Friday 28 August 2020

Three management questions

Look, I'm an economist, and management thinking isn't normally my thing, and what do I know anyway, but from assorted encounters over the last wee while I've got three questions.

1 Are people kidding themselves about post-Covid working conditions?

There's a lot of optimism about remote working increasingly coming to replace the traditional battery hen office and its zero-privacy rent-minimising collaborative open spaces. I'm reasonably optimistic myself, as I wrote in 'Why the status quo is in for a hard time after COVID-19', where inter alia I said that "My guess is that we’ll look back at pre-COVID management practices like we look back at photos of 1950s typing pools". It'll be useful, too, if the evidence confirms that there is indeed a free lunch here - happier, more empowered employees and higher productivity. But I'm also wondering: in the businesses where the core problem is a command-and-control, hierarchical management mindset, how much will really change? Will us optimists be blindsided by the rise of things like intrusive computer monitoring software and locked-down-tight collaborative 'tools'? 
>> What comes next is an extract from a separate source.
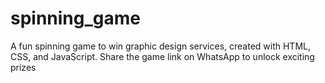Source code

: # spinning_game
A fun spinning game to win graphic design services, created with HTML, CSS, and JavaScript. Share the game link on WhatsApp to unlock exciting prizes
2 And while we're talking computer systems ...

Why is it that virtually every corporate in the western world provides its employees with gear that's more limited than what they could buy themselves, for less, at the nearest Noel Leeming or Harvey Norman?

3 'Stars'

There's been any amount of angst about the widening gap between the pay of the CEO and the pay of the average Jack or Jill. And then I read the other day about yet another company that's just recruited its new CEO from the marketplace for top executives. Fine: good luck to them. Probably a great pick who'll do them well. But I've got two observations. If every big company starts fishing in that pool - or to fake an economics veneer to it, the demand curve shifts out to the right - should anyone be surprised if CEO salaries blow out? And whatever happened to what I always thought was one of the main responsibilities of a board, which was to make sure that the current CEO was developing enough internal bench strength?